*Task goal*:
The reply must reproduce each line below exactly.

[[ Material supplied, beginning ]]

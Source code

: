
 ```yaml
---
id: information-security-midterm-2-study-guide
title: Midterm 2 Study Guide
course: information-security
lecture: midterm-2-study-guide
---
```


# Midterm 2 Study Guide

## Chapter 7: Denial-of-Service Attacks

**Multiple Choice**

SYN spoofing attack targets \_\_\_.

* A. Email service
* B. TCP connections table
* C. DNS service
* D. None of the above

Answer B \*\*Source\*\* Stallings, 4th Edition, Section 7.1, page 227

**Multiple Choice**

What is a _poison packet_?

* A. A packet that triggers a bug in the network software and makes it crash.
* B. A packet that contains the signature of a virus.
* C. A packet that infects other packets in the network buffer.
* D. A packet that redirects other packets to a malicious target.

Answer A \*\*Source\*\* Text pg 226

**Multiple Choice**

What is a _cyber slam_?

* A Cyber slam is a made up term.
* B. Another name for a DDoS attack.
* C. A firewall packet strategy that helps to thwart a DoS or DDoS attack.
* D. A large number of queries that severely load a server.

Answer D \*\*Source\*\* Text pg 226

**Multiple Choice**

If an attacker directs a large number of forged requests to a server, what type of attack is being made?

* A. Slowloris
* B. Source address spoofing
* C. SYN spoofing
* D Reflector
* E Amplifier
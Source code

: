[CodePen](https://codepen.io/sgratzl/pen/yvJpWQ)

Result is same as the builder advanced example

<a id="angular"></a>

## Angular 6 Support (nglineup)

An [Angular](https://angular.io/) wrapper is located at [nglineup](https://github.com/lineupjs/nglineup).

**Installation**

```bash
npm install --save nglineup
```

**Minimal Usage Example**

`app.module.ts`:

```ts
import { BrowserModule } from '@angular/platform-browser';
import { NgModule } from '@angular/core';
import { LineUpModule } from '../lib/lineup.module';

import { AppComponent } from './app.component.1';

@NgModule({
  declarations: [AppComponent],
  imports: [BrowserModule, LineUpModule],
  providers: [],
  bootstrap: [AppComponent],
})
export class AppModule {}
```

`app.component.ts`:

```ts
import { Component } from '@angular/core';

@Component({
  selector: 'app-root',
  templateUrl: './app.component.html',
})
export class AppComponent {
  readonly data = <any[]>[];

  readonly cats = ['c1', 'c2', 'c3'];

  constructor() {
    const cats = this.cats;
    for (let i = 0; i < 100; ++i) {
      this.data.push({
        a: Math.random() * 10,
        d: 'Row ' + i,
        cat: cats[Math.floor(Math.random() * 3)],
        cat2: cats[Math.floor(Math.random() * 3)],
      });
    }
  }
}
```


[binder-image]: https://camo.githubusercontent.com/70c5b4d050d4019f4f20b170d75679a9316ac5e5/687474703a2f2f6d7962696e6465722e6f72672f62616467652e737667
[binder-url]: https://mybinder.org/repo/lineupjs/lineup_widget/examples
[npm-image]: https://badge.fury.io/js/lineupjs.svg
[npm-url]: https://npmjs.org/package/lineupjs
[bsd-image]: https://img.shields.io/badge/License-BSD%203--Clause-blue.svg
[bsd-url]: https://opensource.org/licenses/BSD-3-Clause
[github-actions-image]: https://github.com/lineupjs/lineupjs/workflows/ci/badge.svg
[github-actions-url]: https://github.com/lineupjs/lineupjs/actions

[[ Material supplied, end ]]

*Reply*:
Source code

:
 ```yaml
---
id: information-security-midterm-2-study-guide
title: Midterm 2 Study Guide
course: information-security
lecture: midterm-2-study-guide
---
```


# Midterm 2 Study Guide

## Chapter 7: Denial-of-Service Attacks

**Multiple Choice**

SYN spoofing attack targets \_\_\_.

* A. Email service
* B. TCP connections table
* C. DNS service
* D. None of the above

Answer B \*\*Source\*\* Stallings, 4th Edition, Section 7.1, page 227

**Multiple Choice**

What is a _poison packet_?

* A. A packet that triggers a bug in the network software and makes it crash.
* B. A packet that contains the signature of a virus.
* C. A packet that infects other packets in the network buffer.
* D. A packet that redirects other packets to a malicious target.

Answer A \*\*Source\*\* Text pg 226

**Multiple Choice**

What is a _cyber slam_?

* A Cyber slam is a made up term.
* B. Another name for a DDoS attack.
* C. A firewall packet strategy that helps to thwart a DoS or DDoS attack.
* D. A large number of queries that severely load a server.

Answer D \*\*Source\*\* Text pg 226

**Multiple Choice**

If an attacker directs a large number of forged requests to a server, what type of attack is being made?

* A. Slowloris
* B. Source address spoofing
* C. SYN spoofing
* D Reflector
* E Amplifier
Source code

:[CodePen](https://codepen.io/sgratzl/pen/yvJpWQ)

Result is same as the builder advanced example

<a id="angular"></a>

## Angular 6 Support (nglineup)

An [Angular](https://angular.io/) wrapper is located at [nglineup](https://github.com/lineupjs/nglineup).

**Installation**

```bash
npm install --save nglineup
```

**Minimal Usage Example**

`app.module.ts`:

```ts
import { BrowserModule } from '@angular/platform-browser';
import { NgModule } from '@angular/core';
import { LineUpModule } from '../lib/lineup.module';

import { AppComponent } from './app.component.1';

@NgModule({
  declarations: [AppComponent],
  imports: [BrowserModule, LineUpModule],
  providers: [],
  bootstrap: [AppComponent],
})
export class AppModule {}
```

`app.component.ts`:

```ts
import { Component } from '@angular/core';

@Component({
  selector: 'app-root',
  templateUrl: './app.component.html',
})
export class AppComponent {
  readonly data = <any[]>[];

  readonly cats = ['c1', 'c2', 'c3'];

  constructor() {
    const cats = this.cats;
    for (let i = 0; i < 100; ++i) {
      this.data.push({
        a: Math.random() * 10,
        d: 'Row ' + i,
        cat: cats[Math.floor(Math.random() * 3)],
        cat2: cats[Math.floor(Math.random() * 3)],
      });
    }
  }
}
```


[binder-image]: https://camo.githubusercontent.com/70c5b4d050d4019f4f20b170d75679a9316ac5e5/687474703a2f2f6d7962696e6465722e6f72672f62616467652e737667
[binder-url]: https://mybinder.org/repo/lineupjs/lineup_widget/examples
[npm-image]: https://badge.fury.io/js/lineupjs.svg
[npm-url]: https://npmjs.org/package/lineupjs
[bsd-image]: https://img.shields.io/badge/License-BSD%203--Clause-blue.svg
[bsd-url]: https://opensource.org/licenses/BSD-3-Clause
[github-actions-image]: https://github.com/lineupjs/lineupjs/workflows/ci/badge.svg
[github-actions-url]: https://github.com/lineupjs/lineupjs/actions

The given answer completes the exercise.